Les motifs. L'allongement de l'espérance de vie, la diminution du nombre des actifs et l'arrivée à l'âge de la retraite des générations nombreuses de l'après-guerre mettent en péril le financement des régimes par répartition à partir de 2005. Les besoins de financement initiaux ont été chiffrés à 43 milliards d'euros : 15 milliards pour le régime général, 28 milliards pour les régimes de la fonction publique. Ce projet résulte d'un processus de concertation avec les partenaires sociaux entamé en février. 

Régime général : durée et taux de cotisation. Fruit d'une réforme précédente, la durée de cotisation nécessaire pour bénéficier d'une retraite à taux plein dans le régime général passera à 160 trimestres d'ici 2008. La nouvelle réforme prévoit que cet allongement du temps de cotisation se poursuivra ensuite, pour atteindre 41 ans en 2012 et près de 42 ans en 2020, soit une augmentation de 7 trimestres en 17 ans.

Les salariés et non salariés ayant commencé à travailler avant l'âge de 17 ans pourront partir à la retraite à partir de 56 ans (sous conditions, notamment en terme de durée cotisée). Par ailleurs, les partenaires sociaux seront incités à négocier autour de la notion de la pénibilité de certains métiers.

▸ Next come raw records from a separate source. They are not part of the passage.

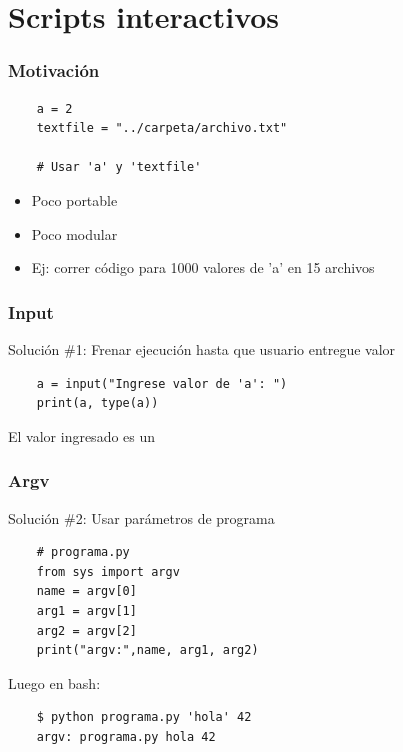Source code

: \documentclass[14pt,aspectratio=169,xcolor=dvipsnames]{beamer}
\begin{document}
\section{Scripts interactivos}
\begin{frame}[fragile]\frametitle{Motivación}
    \begin{verbatim}
    a = 2
    textfile = "../carpeta/archivo.txt"
    
    # Usar 'a' y 'textfile'
    \end{verbatim}
    \begin{itemize}
        \item Poco portable
        \item Poco modular
        \item Ej: correr código para 1000 valores de 'a' en 15 archivos
    \end{itemize}

\pause {}
\end{frame}
\begin{frame}[fragile]\frametitle{Input}
    Solución \#1: Frenar ejecución hasta que usuario entregue valor
    
    \begin{verbatim}
    a = input("Ingrese valor de 'a': ")
    print(a, type(a))
    \end{verbatim}

    \vspace{1cm}
    El valor ingresado es un 
\end{frame}
\begin{frame}[fragile]\frametitle{Argv}
    Solución \#2: Usar parámetros de programa
    \begin{verbatim}
    # programa.py
    from sys import argv
    name = argv[0]
    arg1 = argv[1]
    arg2 = argv[2]
    print("argv:",name, arg1, arg2)
    \end{verbatim}

    Luego en bash:
    \begin{verbatim}
    $ python programa.py 'hola' 42
    argv: programa.py hola 42
    \end{verbatim}
\end{frame}
\begin{frame}


\end{frame}
\end{document}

Une hausse des cotisations vieillesse de 0,2 point est programmée pour 2006, à taux de prélèvements obligatoires inchangé (un équilibre doit être trouvé par le biais d'une baisse de certaines autres cotisations, en particulier chômage). Les paramètres de financement seront ensuite rediscutés tous les cinq ans. Un prochain rendez-vous est prévu en 2008.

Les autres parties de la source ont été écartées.